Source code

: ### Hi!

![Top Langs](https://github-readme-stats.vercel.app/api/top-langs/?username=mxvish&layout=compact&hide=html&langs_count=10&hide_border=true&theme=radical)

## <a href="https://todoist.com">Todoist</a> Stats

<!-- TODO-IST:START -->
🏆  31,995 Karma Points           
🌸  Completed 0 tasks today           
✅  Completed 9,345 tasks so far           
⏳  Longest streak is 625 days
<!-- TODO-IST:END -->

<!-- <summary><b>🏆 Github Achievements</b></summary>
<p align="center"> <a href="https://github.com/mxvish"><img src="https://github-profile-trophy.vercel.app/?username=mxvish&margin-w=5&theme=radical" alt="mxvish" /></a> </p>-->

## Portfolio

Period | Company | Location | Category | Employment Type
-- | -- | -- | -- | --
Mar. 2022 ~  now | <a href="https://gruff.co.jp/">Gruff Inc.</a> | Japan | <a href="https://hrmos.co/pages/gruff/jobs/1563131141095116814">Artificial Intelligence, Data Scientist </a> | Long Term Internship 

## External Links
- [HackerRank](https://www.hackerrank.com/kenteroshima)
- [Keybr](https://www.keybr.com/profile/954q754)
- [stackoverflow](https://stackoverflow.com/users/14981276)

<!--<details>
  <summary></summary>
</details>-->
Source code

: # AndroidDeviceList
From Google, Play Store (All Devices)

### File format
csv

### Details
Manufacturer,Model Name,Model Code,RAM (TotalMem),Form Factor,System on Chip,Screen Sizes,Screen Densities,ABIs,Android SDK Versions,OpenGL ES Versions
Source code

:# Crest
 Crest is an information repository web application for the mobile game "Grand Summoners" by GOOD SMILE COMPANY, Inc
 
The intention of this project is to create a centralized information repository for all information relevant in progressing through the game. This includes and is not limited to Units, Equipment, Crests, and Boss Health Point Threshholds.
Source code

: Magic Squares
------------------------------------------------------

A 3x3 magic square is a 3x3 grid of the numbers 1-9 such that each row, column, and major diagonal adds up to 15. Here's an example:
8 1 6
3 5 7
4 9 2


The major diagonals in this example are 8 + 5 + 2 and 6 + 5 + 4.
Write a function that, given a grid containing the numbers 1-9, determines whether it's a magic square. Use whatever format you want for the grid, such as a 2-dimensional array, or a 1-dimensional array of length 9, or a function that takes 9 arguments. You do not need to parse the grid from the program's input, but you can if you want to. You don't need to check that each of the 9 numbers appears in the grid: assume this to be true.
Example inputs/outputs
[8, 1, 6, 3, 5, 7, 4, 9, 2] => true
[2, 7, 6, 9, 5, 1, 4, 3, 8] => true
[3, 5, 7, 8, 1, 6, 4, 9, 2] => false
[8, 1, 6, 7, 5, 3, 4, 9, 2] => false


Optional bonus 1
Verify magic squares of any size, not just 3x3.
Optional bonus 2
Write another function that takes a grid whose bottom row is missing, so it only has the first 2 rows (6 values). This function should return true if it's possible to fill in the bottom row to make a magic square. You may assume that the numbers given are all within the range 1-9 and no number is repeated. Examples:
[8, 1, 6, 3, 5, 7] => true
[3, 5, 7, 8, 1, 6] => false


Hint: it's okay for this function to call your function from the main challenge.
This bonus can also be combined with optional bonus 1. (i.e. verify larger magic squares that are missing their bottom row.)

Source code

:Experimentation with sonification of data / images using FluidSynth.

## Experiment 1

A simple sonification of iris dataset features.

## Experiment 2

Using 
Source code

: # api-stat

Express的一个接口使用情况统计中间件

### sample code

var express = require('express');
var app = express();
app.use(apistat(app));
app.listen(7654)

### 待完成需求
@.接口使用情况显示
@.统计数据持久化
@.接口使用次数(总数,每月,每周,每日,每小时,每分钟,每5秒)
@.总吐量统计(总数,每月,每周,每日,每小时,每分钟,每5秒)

============================================================

*What is being asked*. Every entry should be printed again exactly as written.

*Task response*.
Source code

: ### Hi!

![Top Langs](https://github-readme-stats.vercel.app/api/top-langs/?username=mxvish&layout=compact&hide=html&langs_count=10&hide_border=true&theme=radical)

## <a href="https://todoist.com">Todoist</a> Stats

<!-- TODO-IST:START -->
🏆  31,995 Karma Points           
🌸  Completed 0 tasks today           
✅  Completed 9,345 tasks so far           
⏳  Longest streak is 625 days
<!-- TODO-IST:END -->

<!-- <summary><b>🏆 Github Achievements</b></summary>
<p align="center"> <a href="https://github.com/mxvish"><img src="https://github-profile-trophy.vercel.app/?username=mxvish&margin-w=5&theme=radical" alt="mxvish" /></a> </p>-->

## Portfolio

Period | Company | Location | Category | Employment Type
-- | -- | -- | -- | --
Mar. 2022 ~  now | <a href="https://gruff.co.jp/">Gruff Inc.</a> | Japan | <a href="https://hrmos.co/pages/gruff/jobs/1563131141095116814">Artificial Intelligence, Data Scientist </a> | Long Term Internship 

## External Links
- [HackerRank](https://www.hackerrank.com/kenteroshima)
- [Keybr](https://www.keybr.com/profile/954q754)
- [stackoverflow](https://stackoverflow.com/users/14981276)

<!--<details>
  <summary></summary>
</details>-->
Source code

: # AndroidDeviceList
From Google, Play Store (All Devices)

### File format
csv

### Details
Manufacturer,Model Name,Model Code,RAM (TotalMem),Form Factor,System on Chip,Screen Sizes,Screen Densities,ABIs,Android SDK Versions,OpenGL ES Versions
Source code

:# Crest
 Crest is an information repository web application for the mobile game "Grand Summoners" by GOOD SMILE COMPANY, Inc
 
The intention of this project is to create a centralized information repository for all information relevant in progressing through the game. This includes and is not limited to Units, Equipment, Crests, and Boss Health Point Threshholds.
Source code

: Magic Squares
------------------------------------------------------

A 3x3 magic square is a 3x3 grid of the numbers 1-9 such that each row, column, and major diagonal adds up to 15. Here's an example:
8 1 6
3 5 7
4 9 2


The major diagonals in this example are 8 + 5 + 2 and 6 + 5 + 4.
Write a function that, given a grid containing the numbers 1-9, determines whether it's a magic square. Use whatever format you want for the grid, such as a 2-dimensional array, or a 1-dimensional array of length 9, or a function that takes 9 arguments. You do not need to parse the grid from the program's input, but you can if you want to. You don't need to check that each of the 9 numbers appears in the grid: assume this to be true.
Example inputs/outputs
[8, 1, 6, 3, 5, 7, 4, 9, 2] => true
[2, 7, 6, 9, 5, 1, 4, 3, 8] => true
[3, 5, 7, 8, 1, 6, 4, 9, 2] => false
[8, 1, 6, 7, 5, 3, 4, 9, 2] => false


Optional bonus 1
Verify magic squares of any size, not just 3x3.
Optional bonus 2
Write another function that takes a grid whose bottom row is missing, so it only has the first 2 rows (6 values). This function should return true if it's possible to fill in the bottom row to make a magic square. You may assume that the numbers given are all within the range 1-9 and no number is repeated. Examples:
[8, 1, 6, 3, 5, 7] => true
[3, 5, 7, 8, 1, 6] => false


Hint: it's okay for this function to call your function from the main challenge.
This bonus can also be combined with optional bonus 1. (i.e. verify larger magic squares that are missing their bottom row.)

Source code

:Experimentation with sonification of data / images using FluidSynth.

## Experiment 1

A simple sonification of iris dataset features.

## Experiment 2

Using 
Source code

: # api-stat

Express的一个接口使用情况统计中间件

### sample code

var express = require('express');
var app = express();
app.use(apistat(app));
app.listen(7654)

### 待完成需求
@.接口使用情况显示
@.统计数据持久化
@.接口使用次数(总数,每月,每周,每日,每小时,每分钟,每5秒)
@.总吐量统计(总数,每月,每周,每日,每小时,每分钟,每5秒)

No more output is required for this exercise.